Conclusions: This study details that the 2 procedures may be successfully performed in the outpatient setting, and yet even for more advanced vesicoureteral reflux mini-ureteroneocystostomy achieves greater overall success. This procedure has become our standard of care for unilateral vesicoureteral reflux.”
“OBJECTIVE: To compare Surgical management and case-fatality rates of intracerebral hemorrhage (ICH) in 1988 and 2005.
METHODS: We identified
all adult residents (age, >= 18 years) from the 5-county Greater Cincinnati region who were hospitalized with ICH in 1988 and 2005. Demographics, severity of illness, ICH volume, ICH location, rates and timing of surgery, and 30-day case-fatality this website rate were compared between the groups.

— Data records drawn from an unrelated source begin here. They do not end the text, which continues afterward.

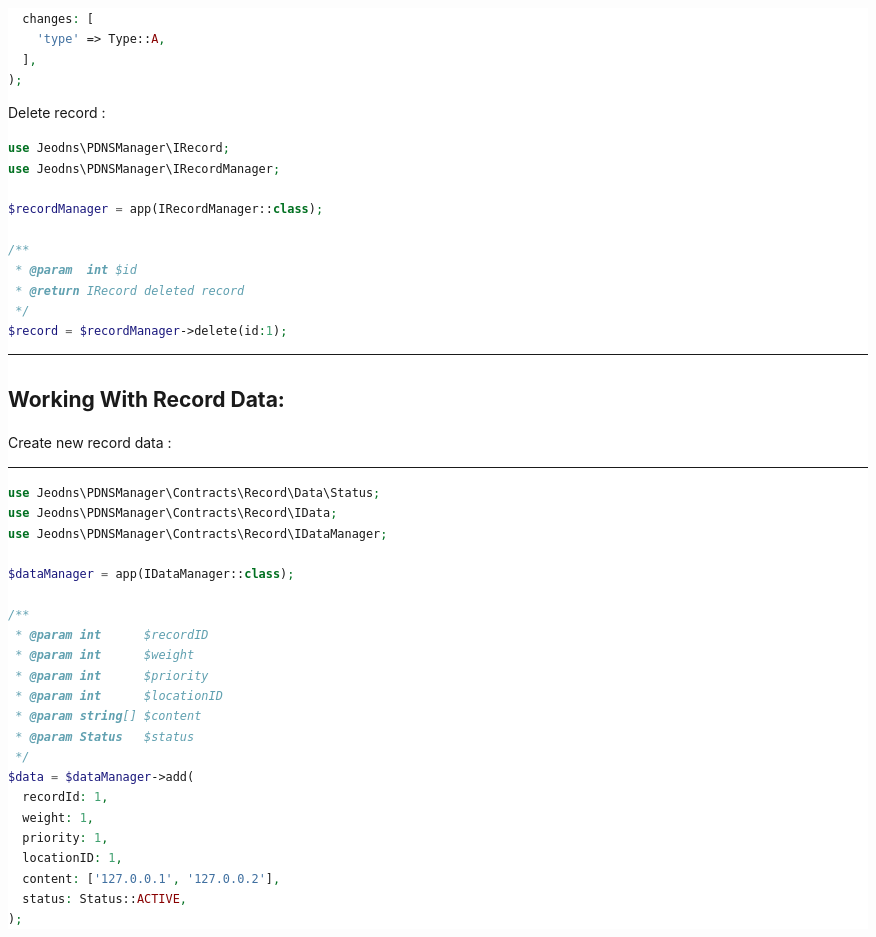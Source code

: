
 ```php
  changes: [
    'type' => Type::A,
  ],
);

```

Delete record :

```php
use Jeodns\PDNSManager\IRecord;
use Jeodns\PDNSManager\IRecordManager;

$recordManager = app(IRecordManager::class);

/**
 * @param  int $id
 * @return IRecord deleted record
 */
$record = $recordManager->delete(id:1);

```

***

## Working With Record Data:

Create new record data :
***

```php
use Jeodns\PDNSManager\Contracts\Record\Data\Status;
use Jeodns\PDNSManager\Contracts\Record\IData;
use Jeodns\PDNSManager\Contracts\Record\IDataManager;

$dataManager = app(IDataManager::class);

/**
 * @param int      $recordID
 * @param int      $weight
 * @param int      $priority
 * @param int      $locationID
 * @param string[] $content
 * @param Status   $status
 */
$data = $dataManager->add(
  recordId: 1,
  weight: 1,
  priority: 1,
  locationID: 1,
  content: ['127.0.0.1', '127.0.0.2'],
  status: Status::ACTIVE,
);

```


[ico-version]: https://img.shields.io/packagist/v/jeodns/laravel-pdns-manager.svg?style=flat-square
[ico-license]: https://img.shields.io/badge/license-MIT-brightgreen.svg?style=flat-square
[ico-downloads]: https://img.shields.io/packagist/dt/jeodns/laravel-pdns-manager.svg?style=flat-square
[ico-workflow-test]: https://github.com/jeodns/laravel-pdns-manager/actions/workflows/ci.yml/badge.svg
[link-workflow-test]: https://github.com/jeodns/laravel-pdns-manager/actions/workflows/ci.yml
[link-packagist]: https://packagist.org/packages/jeodns/laravel-pdns-manager
[link-license]: https://github.com/jeodns/laravel-pdns-manager/blob/master/LICENSE
[link-downloads]: https://packagist.org/packages/jeodns/laravel-pdns-manager
[link-readme]: https://github.com/jeodns/laravel-pdns-manager/blob/master/README.md
[link-docs]: https://github.com/jeodns/laravel-pdns-manager/blob/master/docs/openapi.yaml
[link-composer-json]: https://github.com/jeodns/laravel-pdns-manager/blob/master/composer.json
[link-phpunit]: https://github.com/jeodns/laravel-pdns-manager/blob/master/phpunit.xml
[link-gitignore]: https://github.com/jeodns/laravel-pdns-manager/blob/master/.gitignore
[link-phpcsfixer]: https://github.com/jeodns/laravel-pdns-manager/blob/master/.php-cs-fixer.php
[link-author]: https://github.com/dnj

RESULTS: In 1988, 171 ICH patients (67 lobar, 80 deep cerebral, 10 brainstem, and 14 cerebellar) met the study criteria; in 2005, 259 ICH patients (91 lobar, 123 deep cerebral, 19 brainstem, and 26 cerebellar) met the study criteria. In 1988, 16% of the patients had Surgical removal of their ICH versus 7% in 2005 (P =
0.003). In both 1988 and 2005, patients treated with Surgery were younger (P < 0.001) and had a higher percentage of cerebellar hemorrhages than nonsurgical patients. The timing of surgery was similar in 1988 and 2005. In 1988, the 30-day case-fatality rate was 32% in surgical patients versus 50% in nonsurgical patients (P = 0.06). In 2005, the 30-day MK-4827 purchase case-fatality rate was 61% (surgical) versus 45% (nonsurgical) (P = 0.02).
CONCLUSION: The frequency of surgery for ICH was lower in 2005 than in 1988, which may reflect the influence of recent clinical trial data showing no benefit for surgery rather than medical management.
The ICH case-fatality rate was essentially the same in 1988 and 2005. Innovative clinical trials to improve ICH outcomes are warranted.”
“Purpose: Since 1989, we have used the complete primary repair of exstrophy surgical technique to reconstruct the genitourinary system of children born with the exstrophy-epispadias complex based on the assumption that this complex represents a malformation. We initially reported using this technique in HSP inhibitor 1999. We now report a longer term followup of this initial group as well as surgical outcomes in a larger group of children who have undergone this repair for classic bladder exstrophy.
Materials and Methods: Since 1989, we have prospectively followed 39 children who underwent the complete primary repair of exstrophy technique to construct classic bladder exstrophy. Median followup in the original group of patients that we reported in 1999 is 106 months. Median followup in the entire series is 58 months.
Results: Of boys and girls 4 years or older 74% have achieved daytime continence with volitional voiding. Of boys and girls 20% and 43%, respectively, have achieved primary urinary continence without the need for bladder neck reconstruction.